**Raw data**
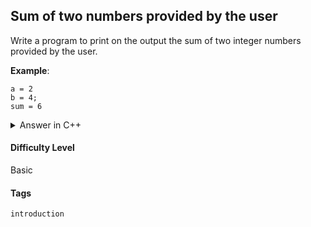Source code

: ## Sum of two numbers provided by the user

Write a program to print on the output the sum of two integer numbers provided by the user.

**Example**:

```console
a = 2
b = 4;
sum = 6
```

<details>
  <summary>Answer in C++</summary>

  ```cpp
    #include <iostream>

    using namespace std;

    int main(){

        int a;
        int b;
        int sum;

        cout << "a = "; 
        cin >> a;
        cout << "b = "; 
        cin >> b;

        sum = a + b;

        cout << sum << endl;

    }
  ```

</details>

#### Difficulty Level

Basic

#### Tags

```introduction```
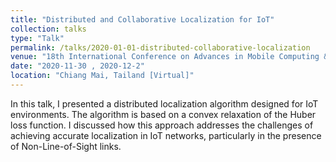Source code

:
```yaml
---
title: "Distributed and Collaborative Localization for IoT"
collection: talks
type: "Talk"
permalink: /talks/2020-01-01-distributed-collaborative-localization
venue: "18th International Conference on Advances in Mobile Computing & Multimedia"
date: "2020-11-30 , 2020-12-2"
location: "Chiang Mai, Tailand [Virtual]"
---
```


In this talk, I presented a distributed localization algorithm designed for IoT environments. The algorithm is based on a convex relaxation of the Huber loss function. I discussed how this approach addresses the challenges of achieving accurate localization in IoT networks, particularly in the presence of Non-Line-of-Sight links.
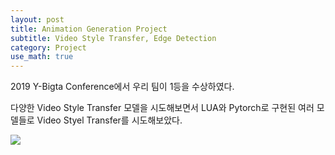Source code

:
 ```yaml
---
layout: post
title: Animation Generation Project
subtitle: Video Style Transfer, Edge Detection
category: Project
use_math: true
---
```


2019 Y-Bigta Conference에서 우리 팀이 1등을 수상하였다.

다양한 Video Style Transfer 모델을 시도해보면서 LUA와 Pytorch로 구현된 여러 모델들로 Video Styel Transfer를 시도해보았다.

<img src = '/post_img/190902/main.gif'/>
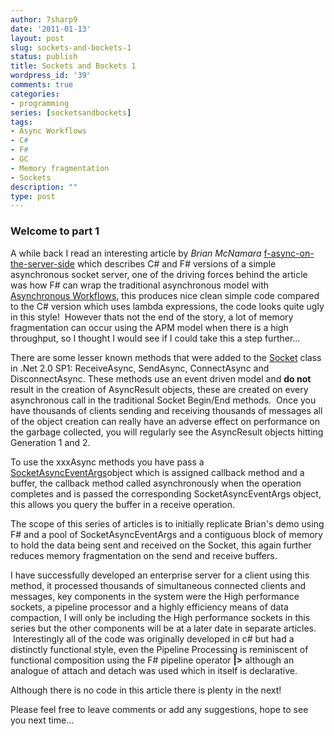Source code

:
 ```yaml
---
author: 7sharp9
date: '2011-01-13'
layout: post
slug: sockets-and-bockets-1
status: publish
title: Sockets and Bockets 1
wordpress_id: '39'
comments: true
categories:
- programming
series: [socketsandbockets]
tags:
- Async Workflows
- C#
- F#
- GC
- Memory fragmentation
- Sockets
description: ""
type: post
---
```


### Welcome to part 1

A while back I read an interesting article by _Brian McNamara_ [f-async-on-the-server-side](http://lorgonblog.wordpress.com/2010/03/28/f-async-on-the-server-side/) 
which describes C# and F# versions of a simple asynchronous
socket server, one of the driving forces behind the article was how F# can
wrap the traditional asynchronous model with [Asynchronous Workflows](http://msdn.microsoft.com/en-us/library/dd233250.aspx), this
produces nice clean simple code compared to the C# version which uses lambda
expressions, the code looks quite ugly in this style!  However thats not the
end of the story, a lot of memory fragmentation can occur using the APM model
when there is a high throughput, so I thought I would see if I could take this
a step further...<!-- more -->

There are some lesser known methods that were added to the [Socket](http://msdn.microsoft.com/en-us/library/system.net.sockets.socket.aspx) 
class in .Net 2.0 SP1: ReceiveAsync, SendAsync, ConnectAsync and DisconnectAsync.
These methods use an event driven model and **do not** result in the creation
of AsyncResult objects, these are created on every asynchronous call in the
traditional Socket Begin/End methods.  Once you have thousands of clients
sending and receiving thousands of messages all of the object creation can
really have an adverse effect on performance on the garbage collected, you
will regularly see the AsyncResult objects hitting Generation 1 and 2.

To use the xxxAsync methods you have pass a [SocketAsyncEventArgs](http://msdn.microsoft.com/en-us/library/system.net.sockets.socketasynceventargs.aspx)object which is
assigned callback method and a buffer, the callback method called
asynchronously when the operation completes and is passed the corresponding
SocketAsyncEventArgs object, this allows you query the buffer in a receive
operation.

The scope of this series of articles is to initially replicate Brian's demo
using F# and a pool of SocketAsyncEventArgs and a contiguous block of memory
to hold the data being sent and received on the Socket, this again further
reduces memory fragmentation on the send and receive buffers.

I have successfully developed an enterprise server for a client using this
method, it processed thousands of simultaneous connected clients and messages,
key components in the system were the High performance sockets, a pipeline
processor and a highly efficiency means of data compaction, I will only be
including the High performance sockets in this series but the other components
will be at a later date in separate articles.  Interestingly all of the code
was originally developed in c# but had a distinctly functional style, even the
Pipeline Processing is reminiscent of functional composition using the F#
pipeline operator **|>** although an analogue of attach and detach was used
which in itself is declarative.

Although there is no code in this article there is plenty in the next!

Please feel free to leave comments or add any suggestions, hope to see you
next time...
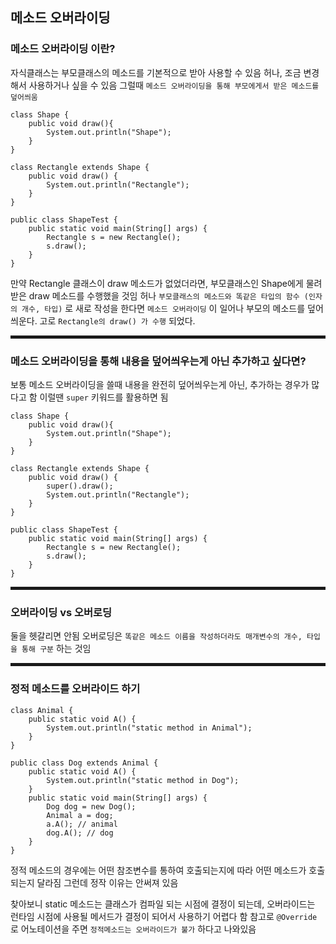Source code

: ## 메소드 오버라이딩

### 메소드 오버라이딩 이란?

자식클래스는 부모클래스의 메소드를 기본적으로 받아 사용할 수 있음
허나, 조금 변경해서 사용하거나 싶을 수 있음
그럴때 `메소드 오버라이딩을 통해 부모에게서 받은 메소드를 덮어씌움`

```
class Shape {
    public void draw(){
        System.out.println("Shape");
    }
}

class Rectangle extends Shape {
    public void draw() {
        System.out.println("Rectangle");
    }
}

public class ShapeTest {
    public static void main(String[] args) {
        Rectangle s = new Rectangle();
        s.draw();
    }
}

```

만약 Rectangle 클래스이 draw 메소드가 없었더라면,
부모클래스인 Shape에게 물려받은 draw 메소드를 수행했을 것임
허나 `부모클래스의 메소드와 똑같은 타입의 함수 (인자의 개수, 타입)` 로 새로 작성을 한다면
`메소드 오버라이딩` 이 일어나 부모의 메소드를 덮어씌운다.
고로 `Rectangle의 draw() 가 수행` 되었다.

<hr style="height:5px">

### 메소드 오버라이딩을 통해 내용을 덮어씌우는게 아닌 추가하고 싶다면?

보통 메소드 오버라이딩을 쓸때 내용을 완전히 덮어씌우는게 아닌, 추가하는 경우가 많다고 함
이럴땐 `super` 키워드를 활용하면 됨

```
class Shape {
    public void draw(){
        System.out.println("Shape");
    }
}

class Rectangle extends Shape {
    public void draw() {
    	super().draw();
        System.out.println("Rectangle");
    }
}

public class ShapeTest {
    public static void main(String[] args) {
        Rectangle s = new Rectangle();
        s.draw();
    }
}
```

<hr style="height:5px">

### 오버라이딩 vs 오버로딩

둘을 헷갈리면 안됨
오버로딩은 `똑같은 메소드 이름을 작성하더라도 매개변수의 개수, 타입을 통해 구분` 하는 것임

<hr style="height:5px">

### 정적 메소드를 오버라이드 하기

```
class Animal {
    public static void A() {
        System.out.println("static method in Animal");
    }
}

public class Dog extends Animal {
    public static void A() {
        System.out.println("static method in Dog");
    }
    public static void main(String[] args) {
        Dog dog = new Dog();
        Animal a = dog;
        a.A(); // animal
        dog.A(); // dog
    }
}
```

정적 메소드의 경우에는 어떤 참조변수를 통하여 호출되는지에 따라 어떤 메소드가 호출되는지 달라짐
그런데 정작 이유는 안써져 있음

찾아보니 static 메소드는 클래스가 컴파일 되는 시점에 결정이 되는데,
오버라이드는 런타임 시점에 사용될 메서드가 결정이 되어서 사용하기 어렵다 함
참고로 `@Override` 로 어노테이션을 주면 `정적메소드는 오버라이드가 불가` 하다고 나와있음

**Exercise goal**
Using the listing above, gather each line that holds the string "traditional" and copy it.

**Written reply**
wrap the traditional asynchronous model with [Asynchronous Workflows](http://msdn.microsoft.com/en-us/library/dd233250.aspx), this
traditional Socket Begin/End methods.  Once you have thousands of clients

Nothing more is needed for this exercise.